* Assigned task *
A stretch of the entries below is to be set down exactly, running from the line with "Bloquear una conversación genera" through the line with "de cronología anónimo", both included, and no other line.

Excerpts from a dataset
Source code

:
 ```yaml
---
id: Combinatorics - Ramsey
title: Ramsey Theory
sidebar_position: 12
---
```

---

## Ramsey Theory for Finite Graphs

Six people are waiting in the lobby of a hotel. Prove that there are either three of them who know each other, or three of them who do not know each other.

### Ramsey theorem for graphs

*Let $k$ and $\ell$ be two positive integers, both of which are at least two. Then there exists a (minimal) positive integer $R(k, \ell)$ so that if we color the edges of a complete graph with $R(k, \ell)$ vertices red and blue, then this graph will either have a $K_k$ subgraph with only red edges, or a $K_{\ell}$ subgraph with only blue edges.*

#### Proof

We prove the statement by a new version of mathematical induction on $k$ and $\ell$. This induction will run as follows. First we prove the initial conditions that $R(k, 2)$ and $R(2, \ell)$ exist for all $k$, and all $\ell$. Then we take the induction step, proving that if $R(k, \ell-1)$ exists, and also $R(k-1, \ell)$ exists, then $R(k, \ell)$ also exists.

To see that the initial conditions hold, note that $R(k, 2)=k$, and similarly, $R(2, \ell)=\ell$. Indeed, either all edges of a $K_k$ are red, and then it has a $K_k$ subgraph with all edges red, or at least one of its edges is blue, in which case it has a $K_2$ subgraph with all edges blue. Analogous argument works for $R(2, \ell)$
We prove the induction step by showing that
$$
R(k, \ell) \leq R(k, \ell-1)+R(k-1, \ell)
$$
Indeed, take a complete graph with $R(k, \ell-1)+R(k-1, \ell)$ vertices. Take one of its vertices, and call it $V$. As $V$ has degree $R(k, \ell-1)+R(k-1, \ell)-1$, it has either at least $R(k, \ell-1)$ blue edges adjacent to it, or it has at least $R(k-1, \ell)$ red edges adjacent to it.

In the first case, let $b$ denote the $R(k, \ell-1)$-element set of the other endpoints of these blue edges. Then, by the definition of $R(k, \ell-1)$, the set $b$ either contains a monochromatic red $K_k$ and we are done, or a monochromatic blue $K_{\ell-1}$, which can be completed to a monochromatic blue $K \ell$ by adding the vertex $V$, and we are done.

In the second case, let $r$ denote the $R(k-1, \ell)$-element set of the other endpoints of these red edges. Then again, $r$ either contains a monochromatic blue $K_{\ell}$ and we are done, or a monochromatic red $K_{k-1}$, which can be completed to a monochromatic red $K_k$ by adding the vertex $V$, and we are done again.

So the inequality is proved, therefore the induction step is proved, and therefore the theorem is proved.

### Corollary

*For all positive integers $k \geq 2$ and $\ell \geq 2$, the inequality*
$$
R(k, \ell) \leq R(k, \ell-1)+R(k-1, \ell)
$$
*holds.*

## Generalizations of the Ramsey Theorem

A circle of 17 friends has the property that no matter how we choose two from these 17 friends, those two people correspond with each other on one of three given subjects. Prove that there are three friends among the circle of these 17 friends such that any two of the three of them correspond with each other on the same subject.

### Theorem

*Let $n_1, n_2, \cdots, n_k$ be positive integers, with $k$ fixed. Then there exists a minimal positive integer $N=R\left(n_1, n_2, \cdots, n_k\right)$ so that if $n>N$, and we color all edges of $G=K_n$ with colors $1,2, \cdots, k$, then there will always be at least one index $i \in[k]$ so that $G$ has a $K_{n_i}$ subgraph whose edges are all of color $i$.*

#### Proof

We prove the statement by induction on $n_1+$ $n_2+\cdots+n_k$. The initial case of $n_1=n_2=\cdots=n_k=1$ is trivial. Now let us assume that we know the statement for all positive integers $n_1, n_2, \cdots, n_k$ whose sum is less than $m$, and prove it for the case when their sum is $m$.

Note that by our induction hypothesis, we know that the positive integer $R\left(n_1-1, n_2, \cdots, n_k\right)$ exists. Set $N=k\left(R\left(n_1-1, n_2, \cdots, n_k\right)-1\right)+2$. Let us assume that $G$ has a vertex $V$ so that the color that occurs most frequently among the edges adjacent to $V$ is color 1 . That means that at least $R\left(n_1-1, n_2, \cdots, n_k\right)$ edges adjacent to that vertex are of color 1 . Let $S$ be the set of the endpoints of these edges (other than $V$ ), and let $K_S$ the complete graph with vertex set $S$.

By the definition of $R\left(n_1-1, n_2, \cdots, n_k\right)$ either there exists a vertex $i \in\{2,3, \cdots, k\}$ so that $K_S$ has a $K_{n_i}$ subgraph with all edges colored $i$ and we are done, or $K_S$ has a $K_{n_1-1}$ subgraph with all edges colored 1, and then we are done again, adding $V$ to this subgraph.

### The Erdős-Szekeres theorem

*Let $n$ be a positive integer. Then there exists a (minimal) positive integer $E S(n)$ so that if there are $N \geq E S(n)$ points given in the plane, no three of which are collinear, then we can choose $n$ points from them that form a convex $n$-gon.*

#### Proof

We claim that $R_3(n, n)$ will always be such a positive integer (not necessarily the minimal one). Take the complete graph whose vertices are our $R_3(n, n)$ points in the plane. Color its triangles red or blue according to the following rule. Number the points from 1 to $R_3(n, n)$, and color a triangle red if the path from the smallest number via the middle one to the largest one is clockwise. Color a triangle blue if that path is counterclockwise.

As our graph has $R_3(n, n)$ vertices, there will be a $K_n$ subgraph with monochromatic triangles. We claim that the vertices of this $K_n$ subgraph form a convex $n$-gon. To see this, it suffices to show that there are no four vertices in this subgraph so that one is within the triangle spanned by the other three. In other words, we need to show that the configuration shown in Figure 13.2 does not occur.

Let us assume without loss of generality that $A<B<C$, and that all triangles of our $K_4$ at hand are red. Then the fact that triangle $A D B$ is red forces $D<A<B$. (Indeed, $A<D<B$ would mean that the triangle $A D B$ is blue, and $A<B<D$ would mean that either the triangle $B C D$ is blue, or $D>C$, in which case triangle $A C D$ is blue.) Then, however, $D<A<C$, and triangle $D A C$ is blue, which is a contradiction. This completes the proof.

---

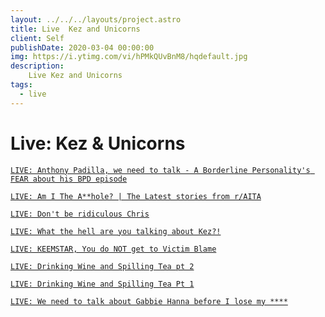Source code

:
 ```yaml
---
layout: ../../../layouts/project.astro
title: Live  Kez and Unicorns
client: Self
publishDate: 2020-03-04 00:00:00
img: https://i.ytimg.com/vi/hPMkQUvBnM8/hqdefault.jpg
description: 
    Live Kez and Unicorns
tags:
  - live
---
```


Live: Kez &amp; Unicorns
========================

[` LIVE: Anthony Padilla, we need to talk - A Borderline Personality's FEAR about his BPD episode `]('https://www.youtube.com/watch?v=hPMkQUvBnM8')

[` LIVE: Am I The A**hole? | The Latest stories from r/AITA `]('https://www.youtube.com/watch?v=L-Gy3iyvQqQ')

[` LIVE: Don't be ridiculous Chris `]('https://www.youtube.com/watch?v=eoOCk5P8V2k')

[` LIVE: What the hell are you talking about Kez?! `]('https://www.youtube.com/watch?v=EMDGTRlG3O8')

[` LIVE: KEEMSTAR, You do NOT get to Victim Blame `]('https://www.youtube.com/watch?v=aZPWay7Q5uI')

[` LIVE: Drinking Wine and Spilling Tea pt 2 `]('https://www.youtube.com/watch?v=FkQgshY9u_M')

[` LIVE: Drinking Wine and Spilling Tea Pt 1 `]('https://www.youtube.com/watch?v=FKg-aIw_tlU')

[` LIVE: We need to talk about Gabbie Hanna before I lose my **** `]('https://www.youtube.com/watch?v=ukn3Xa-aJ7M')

* * *

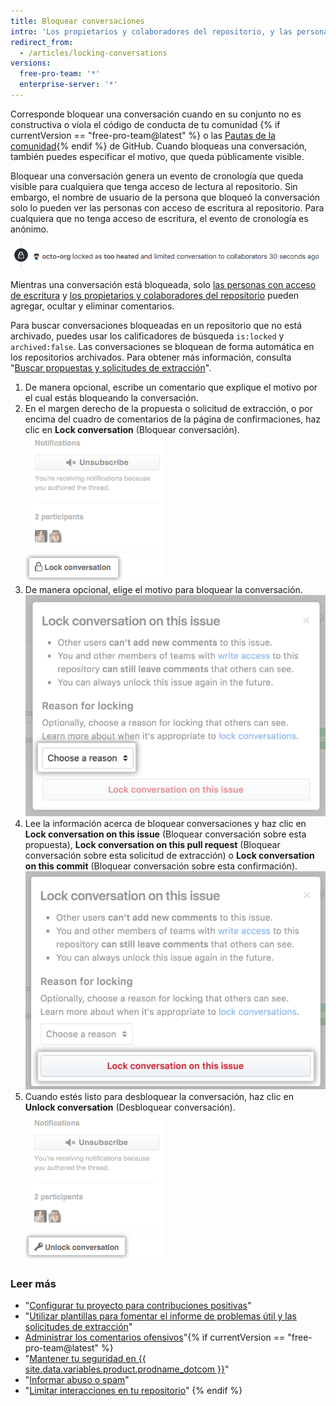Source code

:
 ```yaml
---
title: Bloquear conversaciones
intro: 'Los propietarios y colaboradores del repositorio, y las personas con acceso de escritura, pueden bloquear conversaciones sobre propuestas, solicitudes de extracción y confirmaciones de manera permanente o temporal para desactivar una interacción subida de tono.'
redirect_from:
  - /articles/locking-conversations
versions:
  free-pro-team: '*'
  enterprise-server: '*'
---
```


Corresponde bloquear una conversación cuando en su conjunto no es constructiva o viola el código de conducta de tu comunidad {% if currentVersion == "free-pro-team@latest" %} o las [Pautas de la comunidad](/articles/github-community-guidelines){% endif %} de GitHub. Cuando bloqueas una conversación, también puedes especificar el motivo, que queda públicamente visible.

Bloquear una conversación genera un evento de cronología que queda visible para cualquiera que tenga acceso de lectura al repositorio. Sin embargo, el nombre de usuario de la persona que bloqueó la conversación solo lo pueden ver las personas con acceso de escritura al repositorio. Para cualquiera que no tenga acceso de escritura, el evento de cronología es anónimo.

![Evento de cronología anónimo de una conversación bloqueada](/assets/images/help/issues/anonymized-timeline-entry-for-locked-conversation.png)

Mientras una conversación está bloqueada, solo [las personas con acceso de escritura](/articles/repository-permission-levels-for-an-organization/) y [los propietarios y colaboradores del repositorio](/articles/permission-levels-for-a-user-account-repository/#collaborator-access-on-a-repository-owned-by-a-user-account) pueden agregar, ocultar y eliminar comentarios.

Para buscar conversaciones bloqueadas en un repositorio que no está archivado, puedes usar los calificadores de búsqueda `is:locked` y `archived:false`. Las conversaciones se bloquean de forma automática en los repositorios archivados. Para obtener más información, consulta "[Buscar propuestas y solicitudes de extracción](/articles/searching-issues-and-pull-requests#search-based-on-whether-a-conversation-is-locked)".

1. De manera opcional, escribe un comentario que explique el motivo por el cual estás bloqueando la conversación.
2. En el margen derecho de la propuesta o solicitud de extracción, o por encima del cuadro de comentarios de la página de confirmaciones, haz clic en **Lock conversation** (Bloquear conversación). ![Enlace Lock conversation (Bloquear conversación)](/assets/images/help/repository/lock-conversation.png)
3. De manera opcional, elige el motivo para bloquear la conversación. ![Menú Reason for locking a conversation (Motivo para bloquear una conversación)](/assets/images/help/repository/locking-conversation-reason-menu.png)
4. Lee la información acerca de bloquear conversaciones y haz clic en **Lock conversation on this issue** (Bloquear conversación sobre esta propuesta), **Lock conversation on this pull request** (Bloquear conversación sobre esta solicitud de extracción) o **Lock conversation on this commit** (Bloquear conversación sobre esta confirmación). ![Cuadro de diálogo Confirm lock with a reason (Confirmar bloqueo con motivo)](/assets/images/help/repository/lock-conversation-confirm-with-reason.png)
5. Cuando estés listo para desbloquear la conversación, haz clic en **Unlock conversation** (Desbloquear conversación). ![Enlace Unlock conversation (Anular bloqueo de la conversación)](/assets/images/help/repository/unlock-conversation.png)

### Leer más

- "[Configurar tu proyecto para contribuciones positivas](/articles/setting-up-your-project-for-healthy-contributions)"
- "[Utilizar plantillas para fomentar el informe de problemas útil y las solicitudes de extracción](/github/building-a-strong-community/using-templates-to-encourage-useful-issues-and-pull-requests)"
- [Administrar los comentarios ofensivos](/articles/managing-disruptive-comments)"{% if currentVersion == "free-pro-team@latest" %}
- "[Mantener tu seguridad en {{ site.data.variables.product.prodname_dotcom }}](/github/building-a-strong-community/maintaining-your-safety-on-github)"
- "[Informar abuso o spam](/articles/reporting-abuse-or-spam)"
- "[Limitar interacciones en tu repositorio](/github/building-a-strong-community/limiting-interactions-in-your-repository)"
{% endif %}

* Answer below *
Bloquear una conversación genera un evento de cronología que queda visible para cualquiera que tenga acceso de lectura al repositorio. Sin embargo, el nombre de usuario de la persona que bloqueó la conversación solo lo pueden ver las personas con acceso de escritura al repositorio. Para cualquiera que no tenga acceso de escritura, el evento de cronología es anónimo.

![Evento de cronología anónimo de una conversación bloqueada](/assets/images/help/issues/anonymized-timeline-entry-for-locked-conversation.png)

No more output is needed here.